Spot market rates for dry van and refrigerated (“reefer”) shipments in June were the highest since January, according to DAT Solutions, which operates the largest truckload freight marketplace in North America.
The uptick in pricing came as truckload capacity was more constrained in June.
“The annual Roadcheck inspection blitz limited truck availability in the first week of the month,” said Peggy Dorf, market analyst at DAT Solutions. “The urgency to move shipments before the close of Q2 sustained those price increases through the end of the month.”
Spot market van freight volume was 4.4 percent higher in June 2019 than in June 2018, according to the DAT Truckload Volume Index, which reflects the change in the actual number of loads moved each month. Compared to the first six months of 2018, van volume was 7 percent higher in the first half of 2019.
The DAT Truckload Volume Index showed a 5 percent decline from May to June, a common trend in recent years.
The national average van rate for June was $1.89 per mile, including fuel surcharges, which was 10 cents higher than May’s average. Year over year, the national rate was 43 cents lower, but the June 2018 average was also the highest van rate ever recorded.
The national reefer rate rose to $2.25 per mile, another 10-cent increase from May. The June reefer average was 46 cents short of the record set in June 2018. Reefer volume fell month-over-month for the third year in a row, as agricultural producers continue to grapple with disruptions due to unpredictable weather. Reefer load counts fell 5 percent compared to May. Compared to June 2018, reefer volume was up 1.3 percent.
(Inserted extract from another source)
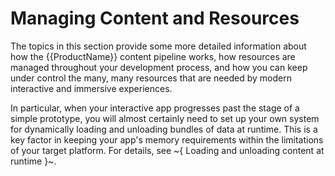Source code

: # Managing Content and Resources

The topics in this section provide some more detailed information about how the {{ProductName}} content pipeline works, how resources are managed throughout your development process, and how you can keep under control the many, many resources that are needed by modern interactive and immersive experiences.

In particular, when your interactive app progresses past the stage of a simple prototype, you will almost certainly need to set up your own system for dynamically loading and unloading bundles of data at runtime. This is a key factor in keeping your app's memory requirements within the limitations of your target platform. For details, see ~{ Loading and unloading content at runtime }~.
The price for flatbed shipments averaged $2.30 per mile in June, 3 cents over the May average and 52 cents below another record rate set in June 2018. Volume dipped 2.4 percent compared to May, a seasonal trend that also mirrored the past two years. The volume of flatbed loads added 9 percent compared to June 2018.
“June is often considered a peak month for the spot market, but that’s truer for rates than volumes,” said Dorf. “We expect spot market volumes to gain strength in the second half of this year, although rates probably will not rebound to 2018 levels.”